> [WORK ORDER]
From the entries, return every line where the string "Manager" shows up.

(MATERIAL PROVIDED begins)

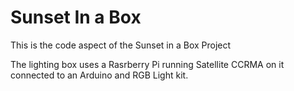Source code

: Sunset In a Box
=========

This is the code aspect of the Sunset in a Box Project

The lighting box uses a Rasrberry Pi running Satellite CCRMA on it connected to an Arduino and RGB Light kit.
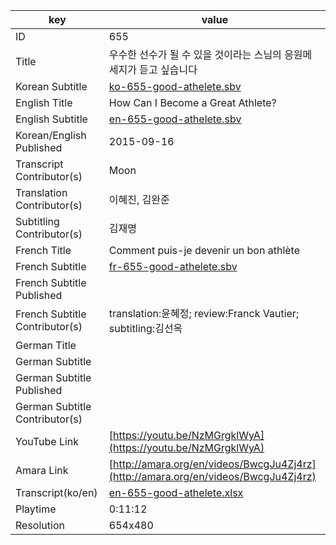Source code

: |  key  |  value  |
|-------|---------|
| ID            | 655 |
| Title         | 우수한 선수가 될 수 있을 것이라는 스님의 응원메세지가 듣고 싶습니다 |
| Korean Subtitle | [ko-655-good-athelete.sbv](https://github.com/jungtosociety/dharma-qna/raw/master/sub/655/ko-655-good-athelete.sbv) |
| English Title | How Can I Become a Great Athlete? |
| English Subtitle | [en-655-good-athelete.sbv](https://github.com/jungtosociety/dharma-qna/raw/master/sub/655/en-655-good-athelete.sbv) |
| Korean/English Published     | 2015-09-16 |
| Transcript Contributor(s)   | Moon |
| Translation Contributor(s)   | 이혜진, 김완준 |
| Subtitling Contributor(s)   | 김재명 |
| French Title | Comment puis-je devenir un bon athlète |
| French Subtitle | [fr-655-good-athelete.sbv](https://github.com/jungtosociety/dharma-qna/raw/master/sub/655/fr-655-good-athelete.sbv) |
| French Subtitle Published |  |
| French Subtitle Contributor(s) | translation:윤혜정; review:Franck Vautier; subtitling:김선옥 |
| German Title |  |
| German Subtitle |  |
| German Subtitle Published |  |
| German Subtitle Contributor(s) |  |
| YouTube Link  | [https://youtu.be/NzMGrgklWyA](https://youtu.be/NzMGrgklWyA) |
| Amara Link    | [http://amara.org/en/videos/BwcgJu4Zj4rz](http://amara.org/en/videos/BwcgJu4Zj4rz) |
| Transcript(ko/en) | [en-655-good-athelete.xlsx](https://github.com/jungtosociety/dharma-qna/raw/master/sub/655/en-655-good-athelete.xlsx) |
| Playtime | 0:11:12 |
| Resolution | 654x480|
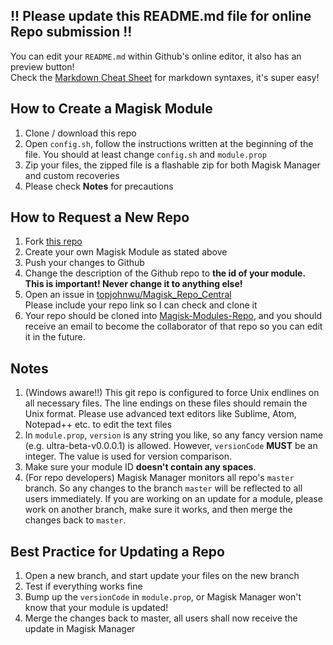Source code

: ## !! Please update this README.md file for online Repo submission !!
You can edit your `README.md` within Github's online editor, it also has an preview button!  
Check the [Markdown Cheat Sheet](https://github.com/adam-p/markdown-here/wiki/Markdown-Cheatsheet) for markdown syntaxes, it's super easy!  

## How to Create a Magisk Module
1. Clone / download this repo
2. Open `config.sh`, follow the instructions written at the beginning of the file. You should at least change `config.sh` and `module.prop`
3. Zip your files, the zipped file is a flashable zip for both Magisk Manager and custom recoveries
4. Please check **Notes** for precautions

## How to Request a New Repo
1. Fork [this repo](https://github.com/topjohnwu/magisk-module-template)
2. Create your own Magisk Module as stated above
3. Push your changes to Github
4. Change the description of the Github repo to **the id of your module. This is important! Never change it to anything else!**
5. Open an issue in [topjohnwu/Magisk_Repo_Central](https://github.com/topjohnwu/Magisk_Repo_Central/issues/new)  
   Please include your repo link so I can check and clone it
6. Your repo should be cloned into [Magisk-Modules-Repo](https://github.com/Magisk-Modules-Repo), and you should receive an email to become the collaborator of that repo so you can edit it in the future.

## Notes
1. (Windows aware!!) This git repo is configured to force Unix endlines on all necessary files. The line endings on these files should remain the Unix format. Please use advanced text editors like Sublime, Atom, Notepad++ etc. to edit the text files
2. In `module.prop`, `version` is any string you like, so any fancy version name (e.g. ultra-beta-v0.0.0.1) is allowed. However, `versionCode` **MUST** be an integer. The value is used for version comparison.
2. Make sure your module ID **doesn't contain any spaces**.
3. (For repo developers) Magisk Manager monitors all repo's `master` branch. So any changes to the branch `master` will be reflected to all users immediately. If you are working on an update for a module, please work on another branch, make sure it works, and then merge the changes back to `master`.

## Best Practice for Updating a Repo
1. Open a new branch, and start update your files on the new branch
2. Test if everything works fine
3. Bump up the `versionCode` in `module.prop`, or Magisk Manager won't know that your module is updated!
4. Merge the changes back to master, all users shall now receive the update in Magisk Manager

(MATERIAL PROVIDED ends)

> [RESPONSE BELOW]
3. Zip your files, the zipped file is a flashable zip for both Magisk Manager and custom recoveries
3. (For repo developers) Magisk Manager monitors all repo's `master` branch. So any changes to the branch `master` will be reflected to all users immediately. If you are working on an update for a module, please work on another branch, make sure it works, and then merge the changes back to `master`.
3. Bump up the `versionCode` in `module.prop`, or Magisk Manager won't know that your module is updated!
4. Merge the changes back to master, all users shall now receive the update in Magisk Manager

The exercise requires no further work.